Problem. Please print the records below exactly as they are.

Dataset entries
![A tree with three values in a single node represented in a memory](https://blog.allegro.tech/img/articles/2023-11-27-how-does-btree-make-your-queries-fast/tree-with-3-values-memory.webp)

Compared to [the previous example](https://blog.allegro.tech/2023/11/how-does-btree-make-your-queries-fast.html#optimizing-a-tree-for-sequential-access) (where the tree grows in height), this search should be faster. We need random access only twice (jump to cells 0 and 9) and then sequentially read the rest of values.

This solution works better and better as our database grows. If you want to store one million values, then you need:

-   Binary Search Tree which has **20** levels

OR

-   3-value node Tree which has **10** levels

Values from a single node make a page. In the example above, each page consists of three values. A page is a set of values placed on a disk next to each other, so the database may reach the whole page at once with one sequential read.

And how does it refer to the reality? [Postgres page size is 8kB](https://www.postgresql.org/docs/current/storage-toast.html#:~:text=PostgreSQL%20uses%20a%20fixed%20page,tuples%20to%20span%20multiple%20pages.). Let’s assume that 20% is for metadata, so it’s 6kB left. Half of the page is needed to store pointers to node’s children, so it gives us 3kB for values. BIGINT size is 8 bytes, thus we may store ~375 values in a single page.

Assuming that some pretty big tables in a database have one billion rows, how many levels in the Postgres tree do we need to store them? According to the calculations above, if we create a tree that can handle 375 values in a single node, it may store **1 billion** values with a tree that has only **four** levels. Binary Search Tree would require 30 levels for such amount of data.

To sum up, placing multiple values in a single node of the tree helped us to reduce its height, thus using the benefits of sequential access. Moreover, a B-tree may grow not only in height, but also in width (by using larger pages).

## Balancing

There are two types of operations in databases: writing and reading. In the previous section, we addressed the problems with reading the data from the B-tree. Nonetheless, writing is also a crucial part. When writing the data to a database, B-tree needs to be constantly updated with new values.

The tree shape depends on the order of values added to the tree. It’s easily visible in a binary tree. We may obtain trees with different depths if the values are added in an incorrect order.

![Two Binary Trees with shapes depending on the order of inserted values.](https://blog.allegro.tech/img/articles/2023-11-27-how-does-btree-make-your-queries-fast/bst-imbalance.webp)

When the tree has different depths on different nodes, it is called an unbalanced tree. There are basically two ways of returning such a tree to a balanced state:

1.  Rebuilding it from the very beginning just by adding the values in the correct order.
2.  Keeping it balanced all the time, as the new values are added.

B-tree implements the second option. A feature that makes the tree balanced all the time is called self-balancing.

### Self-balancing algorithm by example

Exercise response.
![A tree with three values in a single node represented in a memory](https://blog.allegro.tech/img/articles/2023-11-27-how-does-btree-make-your-queries-fast/tree-with-3-values-memory.webp)

Compared to [the previous example](https://blog.allegro.tech/2023/11/how-does-btree-make-your-queries-fast.html#optimizing-a-tree-for-sequential-access) (where the tree grows in height), this search should be faster. We need random access only twice (jump to cells 0 and 9) and then sequentially read the rest of values.

This solution works better and better as our database grows. If you want to store one million values, then you need:

-   Binary Search Tree which has **20** levels

OR

-   3-value node Tree which has **10** levels

Values from a single node make a page. In the example above, each page consists of three values. A page is a set of values placed on a disk next to each other, so the database may reach the whole page at once with one sequential read.

And how does it refer to the reality? [Postgres page size is 8kB](https://www.postgresql.org/docs/current/storage-toast.html#:~:text=PostgreSQL%20uses%20a%20fixed%20page,tuples%20to%20span%20multiple%20pages.). Let’s assume that 20% is for metadata, so it’s 6kB left. Half of the page is needed to store pointers to node’s children, so it gives us 3kB for values. BIGINT size is 8 bytes, thus we may store ~375 values in a single page.

Assuming that some pretty big tables in a database have one billion rows, how many levels in the Postgres tree do we need to store them? According to the calculations above, if we create a tree that can handle 375 values in a single node, it may store **1 billion** values with a tree that has only **four** levels. Binary Search Tree would require 30 levels for such amount of data.

To sum up, placing multiple values in a single node of the tree helped us to reduce its height, thus using the benefits of sequential access. Moreover, a B-tree may grow not only in height, but also in width (by using larger pages).

## Balancing

There are two types of operations in databases: writing and reading. In the previous section, we addressed the problems with reading the data from the B-tree. Nonetheless, writing is also a crucial part. When writing the data to a database, B-tree needs to be constantly updated with new values.

The tree shape depends on the order of values added to the tree. It’s easily visible in a binary tree. We may obtain trees with different depths if the values are added in an incorrect order.

![Two Binary Trees with shapes depending on the order of inserted values.](https://blog.allegro.tech/img/articles/2023-11-27-how-does-btree-make-your-queries-fast/bst-imbalance.webp)

When the tree has different depths on different nodes, it is called an unbalanced tree. There are basically two ways of returning such a tree to a balanced state:

1.  Rebuilding it from the very beginning just by adding the values in the correct order.
2.  Keeping it balanced all the time, as the new values are added.

B-tree implements the second option. A feature that makes the tree balanced all the time is called self-balancing.

### Self-balancing algorithm by example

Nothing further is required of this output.